Daniel Craig recently signed on to return as James Bond for the 25th installment of the iconic film franchise. I love Craig as Bond — he’s without a doubt my favorite Bond — but after watching him in “Logan Lucky” that news has me a bit sad. Craig absolutely crushes it as the aptly named Joe Bang in director Steven Soderbergh’s return to the heist film genre and his performance has me itching to see him continue to branch out in different roles. I definitely want him to leave the Bond franchise on a good note — and we all know that “Spectre” was far from good — but I’d much rather see the 49-year-old actor chase interesting and wacky roles like Joe Bang the rest of his career. 
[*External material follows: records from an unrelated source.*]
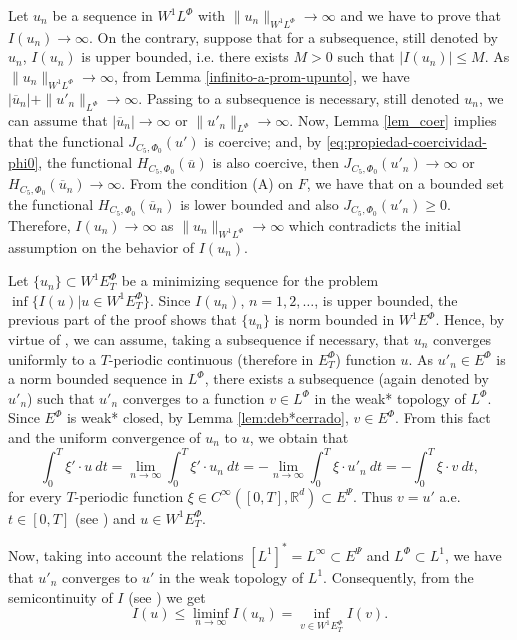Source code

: \documentclass[twoside]{article}
\theoremstyle{remark}
\newcommand{\orlnor}{\|_{L^{\Phi}}}
\newcommand{\lphi}{L^{\Phi}}
\newcommand{\ephi}{E^{\Phi}}
\newcommand{\wphi}{W^{1}\lphi}
\newcommand{\wphiet}{W^{1}\ephi_T}
\newcommand{\wphie}{W^{1}\ephi}
\newcommand{\sobnor}{\|_{W^{1}\lphi}}
\newcommand{\rr}{\mathbb{R}}
\renewcommand{\leq}{\leqslant}
\renewcommand{\geq}{\geqslant}
\newcommand{\epsi}{E^{\Psi}}
\begin{document}
Let $u_n$ be  a sequence in $\wphi$ with
$\|u_n\sobnor\to\infty$ and we have to prove that $I(u_n)\to\infty$.
On the contrary, suppose  that for a subsequence,
still denoted by $u_n$, $I(u_n)$ is upper bounded, i.e. there exists $M>0$ such that $|I(u_{n})|\leq M$.
As $\|u_n\sobnor\to\infty$, from Lemma \ref{infinito-a-prom-upunto},  we have $|\overline{u}_n|+\|u'_n\orlnor\to \infty$. Passing to a subsequence is necessary, still denoted $u_n$, we can assume that $|\overline{u}_n|\to \infty$ or $\|u'_n\orlnor\to \infty$.
Now, Lemma \ref{lem_coer} implies that the functional $J_{C_5,\Phi_0}(u')$ is coercive;
and, by \eqref{eq:propiedad-coercividad-phi0},
the functional $H_{C_5,\Phi_0}(\overline{u})$ is also coercive, then
$J_{C_5,\Phi_0}(u'_n) \to \infty$ or $H_{C_5,\Phi_0}(\overline{u}_n)\to \infty$.
From the condition (A) on $F$, we have that on a bounded set the functional $H_{C_5,\Phi_0}(\overline{u}_n)$ is lower bounded and
also $J_{C_5,\Phi_0}(u'_n)\geq 0$.
Therefore,  $I(u_n)\to\infty$ as $\|u_n\sobnor\to\infty$ which contradicts the initial assumption on the behavior of $I(u_n)$.

Let $\{u_n\}\subset \wphiet$  be a  minimizing sequence for the problem  $\inf\{I(u)|u\in\wphiet\}$.
Since  $I(u_n)$, $n=1,2,\ldots$,  is upper bounded, the previous part of the proof shows that $\{u_n\}$ is norm bounded in $\wphie$. Hence, by virtue of  \cite[Cor. 2.2]{ABGMS2015}, we can assume, taking a subsequence if necessary, that $u_n$ converges uniformly to a $T$-periodic continuous (therefore in $\ephi_T$)  function $u$. As $u'_n \in \ephi$ is a norm bounded sequence in $\lphi$,
there exists a subsequence (again denoted by $u'_n$) such that $u'_n$ converges to a function $v\in\lphi$ in the weak* topology of $\lphi$.
Since $\ephi$ is weak* closed, by Lemma \ref{lem:deb*cerrado}, $v\in \ephi$. From this fact and the uniform convergence of $u_n$ to $u$, we obtain that
\[
\int_0^T\xi'\cdot u\ dt=\lim_{n\to\infty}\int_0^T\xi'\cdot u_n \ dt=
-\lim_{n\to\infty}\int_0^T\xi\cdot u'_n\ dt=-\int_0^T\xi\cdot v\ dt,
\]
for every $T$-periodic function $\xi\in C^{\infty}([0,T],\rr^d)\subset\epsi$.
Thus $v=u'$ a.e. $t\in [0,T]$ (see \cite[p. 6]{mawhin2010critical}) and $u\in\wphiet$.

Now, taking into account the relations $\left[L^1\right]^*=L^{\infty}\subset  \epsi$ and $\lphi\subset L^1$, we have that $u'_n$ converges to $u'$ in the weak topology of $L^1$. Consequently,  from the semicontinuity of $I$ (see \cite[Lemma 6.1]{ABGMS2015})  we get 
\[I(u)\leq  \liminf_{n\to\infty}I(u_n)=\inf\limits_{v\in\wphie_T}I(v).\]
\end{document}
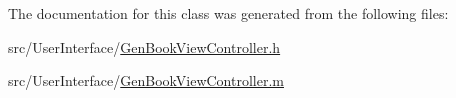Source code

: The documentation for this class was generated from the following files\-:\begin{DoxyCompactItemize}
\item 
src/\-User\-Interface/\hyperlink{_gen_book_view_controller_8h}{Gen\-Book\-View\-Controller.\-h}\item 
src/\-User\-Interface/\hyperlink{_gen_book_view_controller_8m}{Gen\-Book\-View\-Controller.\-m}\end{DoxyCompactItemize}
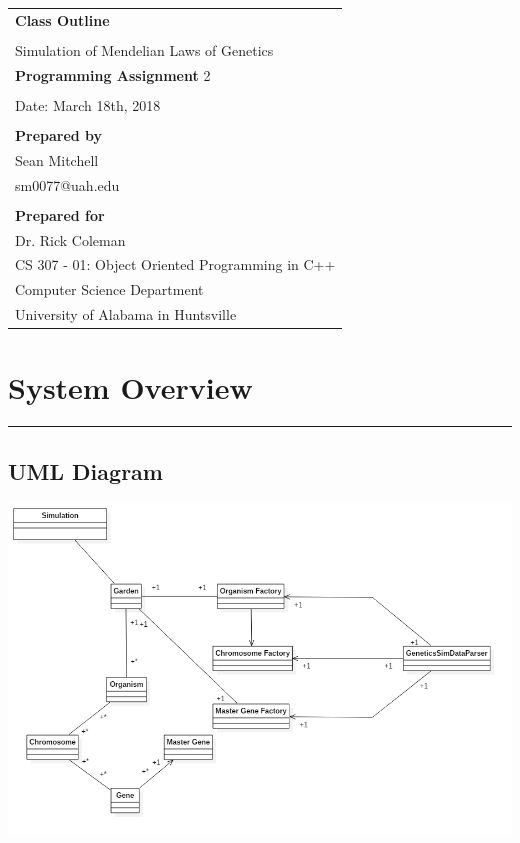 \documentclass{article}
\begin{document}
\begin{center}
\begin{tabular}{l}

\textbf{Class Outline}\\
\\
Simulation of Mendelian Laws of Genetics\\
\textbf{Programming Assignment} 2\\
\\

Date: March 18th, 2018\\
\\
\textbf{Prepared by}\\
Sean Mitchell\\
sm0077@uah.edu\\
\\

\textbf{Prepared for}\\
Dr. Rick Coleman\\
CS 307 - 01: Object Oriented Programming in C++\\
Computer Science Department\\
University of Alabama in Huntsville\\

\end{tabular}
\end{center}

\newpage
\setcounter{tocdepth}{4}
\setcounter{secnumdepth}{4}
\tableofcontents
\newpage

\section{System Overview}
\hrule
\subsection{UML Diagram}
\begin{center}
\begin{minipage}{\textwidth}
\includegraphics[width=1\linewidth]{main.png}
\end{minipage}
\end{center}
\end{document}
Craig is one of a handful of funny, engaging and heart-filled characters that are stuffed into “Logan Lucky” and make it one of the most enjoyable movies I’ve seen this year. Heist films are Soderbergh’s specialty and “Logan Lucky” proves he’s still got the magic touch when it comes to the genre. The story is fun, the setting — West Virginia/North Carolina coal country — is different and the writing is solid. Soderbergh never gives too much or too little when it comes to the detail of his shots, which sometimes drag but always pay off with important bits of information or a quick and witty crack that hardly panders to the audience. 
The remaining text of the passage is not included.